Aber jetzt war seine gute Laune vom frühen Morgen wie weggeblasen. Er konnte sich vorstellen, was ihn gleich in seinem Büro im New Scotland Yard alles erwarten würde. Seit er sich kurz vor seiner Pensionierung von der Mordkommission in die Abteilung von – wie er sie nannte – „Lost and Found“ hatte versetzen lassen, stellte er sich immer öfter existentielle Fragen. Was veranlasste Menschen, von einem Augenblick zum anderen alles stehen und liegen zu lassen und spurlos unterzutauchen? Verzweifelte Ehefrauen, Kinder und Geschäftspartner blieben zurück, ohne die geringste Ahnung zu haben, was das Motiv des Untergetauchten war. Keiner schien ihn wirklich zu kennen. Gestern erst hatte er das Protokoll über das unerklärliche Verschwinden des Dekans der Universität von Oxford in Händen gehalten, den seine aufgelöste Frau am Abend des 28. Dezember als vermisst gemeldet hatte. Und jetzt das.

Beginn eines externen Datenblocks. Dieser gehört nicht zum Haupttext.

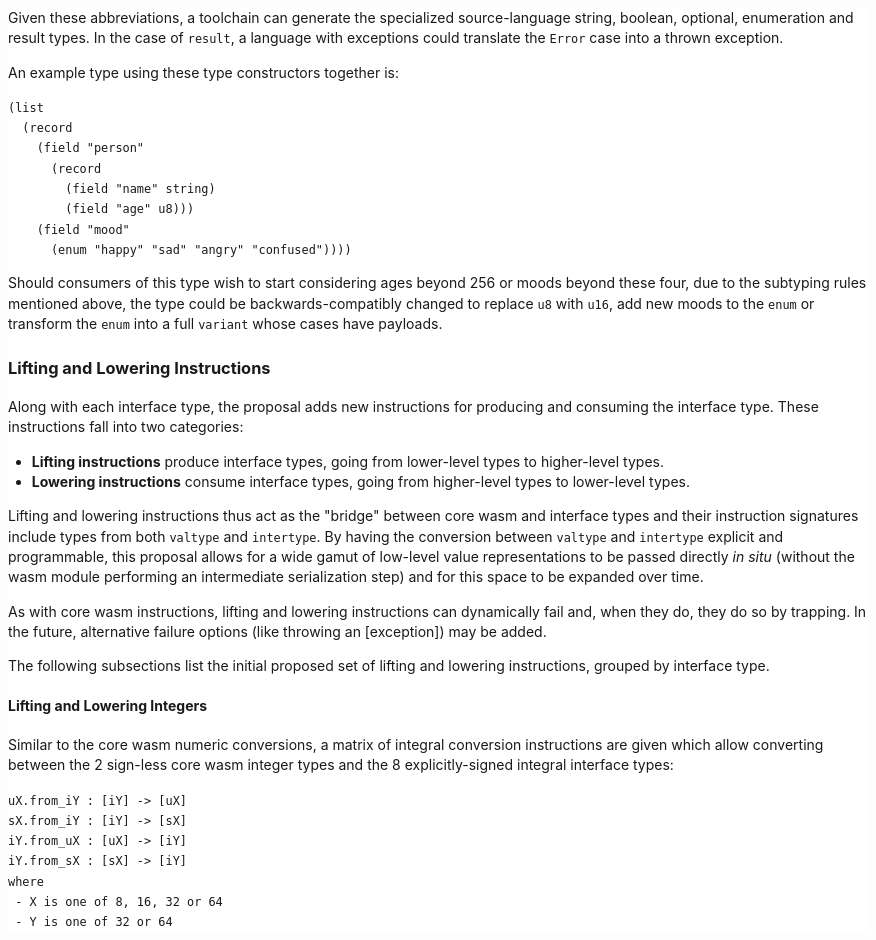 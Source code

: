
 ```
```
Given these abbreviations, a toolchain can generate the specialized
source-language string, boolean, optional, enumeration and result types.
In the case of `result`, a language with exceptions could translate the `Error`
case into a thrown exception.

An example type using these type constructors together is:
```
(list
  (record
    (field "person"
      (record
        (field "name" string)
        (field "age" u8)))
    (field "mood"
      (enum "happy" "sad" "angry" "confused"))))
```
Should consumers of this type wish to start considering ages beyond 256 or moods
beyond these four, due to the subtyping rules mentioned above, the type could be
backwards-compatibly changed to replace `u8` with `u16`, add new moods to
the `enum` or transform the `enum` into a full `variant` whose cases have
payloads.


### Lifting and Lowering Instructions

Along with each interface type, the proposal adds new instructions for producing 
and consuming the interface type. These instructions fall into two categories:
* **Lifting instructions** produce interface types, going from
  lower-level types to higher-level types.
* **Lowering instructions** consume interface types, going from higher-level
  types to lower-level types.

Lifting and lowering instructions thus act as the "bridge" between core wasm and
interface types and their instruction signatures include types from both
`valtype` and `intertype`. By having the conversion between `valtype` and
`intertype` explicit and programmable, this proposal allows for a wide gamut
of low-level value representations to be passed directly *in situ* (without the
wasm module performing an intermediate serialization step) and for this space to
be expanded over time.

As with core wasm instructions, lifting and lowering instructions can dynamically
fail and, when they do, they do so by trapping. In the future, alternative failure
options (like throwing an [exception]) may be added.

The following subsections list the initial proposed set of lifting and lowering
instructions, grouped by interface type.

#### Lifting and Lowering Integers

Similar to the core wasm numeric conversions, a matrix of integral conversion
instructions are given which allow converting between the 2 sign-less core
wasm integer types and the 8 explicitly-signed integral interface types:
```
uX.from_iY : [iY] -> [uX]
sX.from_iY : [iY] -> [sX]
iY.from_uX : [uX] -> [iY]
iY.from_sX : [sX] -> [iY]
where
 - X is one of 8, 16, 32 or 64
 - Y is one of 32 or 64
```


[Core Spec]: https://webassembly.github.io/spec/core
[JS API]: https://webassembly.github.io/spec/js-api/index.html
[Web API]: https://webassembly.github.io/spec/web-api/index.html
[C API]: https://github.com/WebAssembly/wasm-c-api
[Abbreviations]: https://webassembly.github.io/reference-types/core/text/conventions.html#abbreviations
[`name`]: https://webassembly.github.io/spec/core/text/values.html#names
[`valtype`]: https://webassembly.github.io/spec/core/syntax/types.html#syntax-valtype
[`instr`]: https://webassembly.github.io/spec/core/syntax/instructions.html#syntax-instr
[Control Instructions]: https://webassembly.github.io/spec/core/syntax/instructions.html#control-instructions
[Stack Polymorphic]: https://webassembly.github.io/spec/core/valid/instructions.html#polymorphism
[Reference Types]: https://github.com/WebAssembly/reference-types/blob/master/proposals/reference-types/Overview.md
[`externref`]: https://webassembly.github.io/reference-types/core/syntax/types.html#syntax-reftype
[Function References]: https://github.com/WebAssembly/function-references/blob/master/proposals/function-references/Overview.md
[Exception Handling]: https://github.com/webassembly/exception-handling
[Type Import]: https://github.com/WebAssembly/proposal-type-imports/blob/master/proposals/type-imports/Overview.md#imports
[Module Linking]: https://github.com/WebAssembly/module-linking/blob/master/proposals/module-linking/Explainer.md
[shared-everything-use-case]: https://github.com/WebAssembly/module-linking/blob/master/proposals/module-linking/Explainer.md#shared-everything-dynamic-linking
[shared-everything-example]: https://github.com/WebAssembly/module-linking/blob/master/proposals/module-linking/Example-SharedEverythingDynamicLinking.md
[GC]: https://github.com/WebAssembly/gc/blob/master/proposals/gc/Overview.md
[WASI]: https://github.com/webassembly/wasi
[`path_open`]: https://github.com/WebAssembly/WASI/blob/master/design/WASI-core.md#path_open
[Native Dynamic Linking]: https://en.wikipedia.org/wiki/Dynamic_linker
[Product Type]: https://en.wikipedia.org/wiki/Product_type
[Sum Type]: https://en.wikipedia.org/wiki/Sum_type
[Eager Evaluation]: https://en.wikipedia.org/wiki/Eager_evaluation
[Lazy Evaluation]: https://en.wikipedia.org/wiki/Lazy_evaluation
[SSA Form]: https://en.wikipedia.org/wiki/Static_single_assignment_form
[ECMAScript Binding]: https://heycam.github.io/webidl/#ecmascript-binding
[Web IDL Types]: https://heycam.github.io/webidl/#idl-types
[Primitive Types]: https://heycam.github.io/webidl/#dfn-primitive-type
[Dictionary]: https://heycam.github.io/webidl/#idl-dictionaries
[Callback]: https://heycam.github.io/webidl/#idl-callback-function
[Sequence]: https://heycam.github.io/webidl/#idl-sequence
[Record]: https://heycam.github.io/webidl/#idl-record
[Enumeration]: https://heycam.github.io/webidl/#idl-enumeration
[Interface]: https://heycam.github.io/webidl/#idl-interfaces
[Union]: https://heycam.github.io/webidl/#idl-union
[Nullable]: https://heycam.github.io/webidl/#idl-nullable-type
[Annotated]: https://heycam.github.io/webidl/#idl-annotated-types
[Typed Array View]: https://heycam.github.io/webidl/#dfn-typed-array-type
[Frozen array]: https://heycam.github.io/webidl/#idl-frozen-array
[`BufferSource`]: https://heycam.github.io/webidl/#BufferSource
[`any`]: https://heycam.github.io/webidl/#idl-any
[`object`]: https://heycam.github.io/webidl/#idl-object
[`symbol`]: https://heycam.github.io/webidl/#idl-symbol
[`DOMString`]: https://heycam.github.io/webidl/#idl-DOMString
[`ByteString`]: https://heycam.github.io/webidl/#idl-ByteString
[`USVString`]: https://heycam.github.io/webidl/#idl-USVString
[`DOMString`-to-`USVString` conversion]: https://heycam.github.io/webidl/#dfn-obtain-unicode
[Unicode Scalar Value]: https://unicode.org/glossary/#unicode_scalar_value
[Surrogate Code Point]: https://unicode.org/glossary/#surrogate_code_point
[Encoding API]: https://encoding.spec.whatwg.org
[Error Mode]: https://encoding.spec.whatwg.org/#error-mode
[UTF-8]: https://unicode.org/glossary/#UTF_8
[UTF-16LE]: https://unicode.org/glossary/#UTF_16LE
[UCS-2]: https://unicode.org/glossary/#UCS_2
[Latin1]: https://en.wikipedia.org/wiki/ISO/IEC_8859-1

Weltweites sich-in-Luft-Auflösen schien ein neuer Volkssport geworden zu sein. Dieser slowakische Skispringer, der sich vor den Augen von 40.000 Zuschauern und laufenden Kameras während seines Skiflugs spurlos verabschiedet hatte, regte ihn unendlich auf. Der ebenso spektakuläre Abgang dieser griechischen Tennisspielerin verursachte ihm Sodbrennen. Er nahm diese Scheiße persönlich. Irgendjemand wollte ihm einen gewaltigen Arschtritt verpassen und ihm seinen sauberen Abschied von Scotland Yard vermasseln. Er seufzte und bewunderte insgeheim das Leben des alten Kellners, der ihm gerade schlurfend seinen Kaffee brachte. Vermutlich ein einfaches Leben ohne Höhen und Tiefen mit einem sauberen schnellen Herztod, der ihn gnädiger weise im Schlaf ereilen würde. In diesem Augenblick ahnte er, dass sich sein gerade wieder geordnetes Leben massiv verändern würde.